Similar when Twitter started inside of Odeo. Odeo was struggling, Twitter was
an interesting Odeo side project with a hundred users including all of the
Odeo investors. Ev (with his blogger money), bought back all Odeo assets
including Twitter basically out of shame for wasting the investor's time and
money. The only pushback at that time was from investors who thought there was
no need to make them whole and that they would have been fine if he'd just
shut everything down. If Twitter really looked all that promising, then
there's no way those investors would have let that happen. But Ev saw some
potential and persisted even when other people didn't understand why. I was on
the Odeo team so I saw a lot of that first hand.

Medium's a longer case. I shared offices with them a couple times and that's
why I push back on this "pet project" or "vanity project" so hard. It's more
like his "White Whale" which I suppose does have some vanity in it. But he's
as serious about figuring Medium out as he ever was with the previous two
successes. I'd actually seen a really convoluted version of Medium that they
called Grids and never released. It was so inscrutable, so bad really, that
they had to shut it down and work on an unrelated project for a month just to
recover some confidence. (That's what it looked like to me at least).

I think because I've been around for so many failures (Odeo, Grids, something
called Standy), that I see Ev as someone who's wrong a lot, but consistent in
hunting for something that feels big enough. I saw all the Medium pivots in
that light: if they are pivoting then he'd finally concluded that that path
wasn't big enough.

If you assume Ev wants Medium to be both big and meaningful (that's my
assumption), then this looks like a good pivot. It has the potential to be big
(the VC hyptothesis would be the Netflix for Content or something like that)
and more importantly, it solves the meaningful problem because it changes the
incentives for writers so that content marketers get deprecated and quality
gets promoted. A lot of Ev's best public statements the last two years are
about how corrupted the free content ecosystem is.

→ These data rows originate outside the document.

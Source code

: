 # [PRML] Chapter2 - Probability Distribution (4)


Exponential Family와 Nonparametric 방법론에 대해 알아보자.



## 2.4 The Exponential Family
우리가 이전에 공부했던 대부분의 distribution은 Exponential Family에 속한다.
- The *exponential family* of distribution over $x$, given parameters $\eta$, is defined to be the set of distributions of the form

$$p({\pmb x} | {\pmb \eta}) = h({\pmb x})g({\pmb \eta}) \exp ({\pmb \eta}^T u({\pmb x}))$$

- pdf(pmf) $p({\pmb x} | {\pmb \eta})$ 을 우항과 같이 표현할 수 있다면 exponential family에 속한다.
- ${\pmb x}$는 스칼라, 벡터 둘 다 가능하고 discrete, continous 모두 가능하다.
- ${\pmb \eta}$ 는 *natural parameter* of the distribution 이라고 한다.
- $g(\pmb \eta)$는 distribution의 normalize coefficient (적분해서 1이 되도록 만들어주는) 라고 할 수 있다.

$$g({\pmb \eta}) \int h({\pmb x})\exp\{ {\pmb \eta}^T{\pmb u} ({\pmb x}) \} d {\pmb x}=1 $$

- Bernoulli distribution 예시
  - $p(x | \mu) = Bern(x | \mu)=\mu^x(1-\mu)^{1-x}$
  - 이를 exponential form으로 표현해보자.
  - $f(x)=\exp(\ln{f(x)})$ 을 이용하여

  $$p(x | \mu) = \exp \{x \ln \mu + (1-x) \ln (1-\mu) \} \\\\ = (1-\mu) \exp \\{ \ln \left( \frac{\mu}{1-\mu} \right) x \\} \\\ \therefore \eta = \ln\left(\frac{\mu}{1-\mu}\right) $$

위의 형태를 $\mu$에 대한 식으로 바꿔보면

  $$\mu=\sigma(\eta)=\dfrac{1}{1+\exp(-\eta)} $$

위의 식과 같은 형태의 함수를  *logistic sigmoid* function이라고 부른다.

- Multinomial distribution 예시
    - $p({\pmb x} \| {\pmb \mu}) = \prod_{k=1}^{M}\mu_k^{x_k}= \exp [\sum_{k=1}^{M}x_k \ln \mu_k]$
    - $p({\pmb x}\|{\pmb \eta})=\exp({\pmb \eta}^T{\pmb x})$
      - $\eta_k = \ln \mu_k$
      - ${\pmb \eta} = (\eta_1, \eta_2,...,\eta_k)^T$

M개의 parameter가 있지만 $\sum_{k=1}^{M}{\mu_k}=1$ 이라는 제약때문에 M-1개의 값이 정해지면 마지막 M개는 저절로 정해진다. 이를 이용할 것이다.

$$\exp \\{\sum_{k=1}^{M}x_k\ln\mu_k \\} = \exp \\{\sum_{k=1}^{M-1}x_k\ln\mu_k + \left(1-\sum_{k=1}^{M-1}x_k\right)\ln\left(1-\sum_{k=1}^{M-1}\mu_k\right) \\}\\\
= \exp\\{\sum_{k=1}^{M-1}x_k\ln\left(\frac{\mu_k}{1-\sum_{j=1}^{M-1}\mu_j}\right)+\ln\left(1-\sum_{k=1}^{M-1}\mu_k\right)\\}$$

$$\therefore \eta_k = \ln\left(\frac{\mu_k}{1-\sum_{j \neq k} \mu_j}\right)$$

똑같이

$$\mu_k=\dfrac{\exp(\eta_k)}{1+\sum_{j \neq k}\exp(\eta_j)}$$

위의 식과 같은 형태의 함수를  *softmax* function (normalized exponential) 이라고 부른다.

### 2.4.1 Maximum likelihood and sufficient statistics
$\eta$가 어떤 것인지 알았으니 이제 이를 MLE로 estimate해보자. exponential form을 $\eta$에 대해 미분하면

That's something I didn't realize until I got inside this partner program.
We'd been publishing free articles that now I'm embarrassed by. Maybe those
articles had good ideas, but most of them needed a lot more work to really be
valuable to the reader (including articles I wrote). But since we weren't
getting paid, it didn't make sense to put in any more work than what we had
been doing. Now that we have money and a style guide and deep story edits
(about three hours of editing per article), I feel like we're much less likely
to be wasting a reader's time. (We publish advice, so we can't claim that we
succeeded by entertaining the reader).

------
oska
4 of the first 8 comments in this thread are from a relentless self-promoter,
evident in both their self-references in this thread and their submission
history to HN in the last two years being almost solely comprised of their own
articles on Medium.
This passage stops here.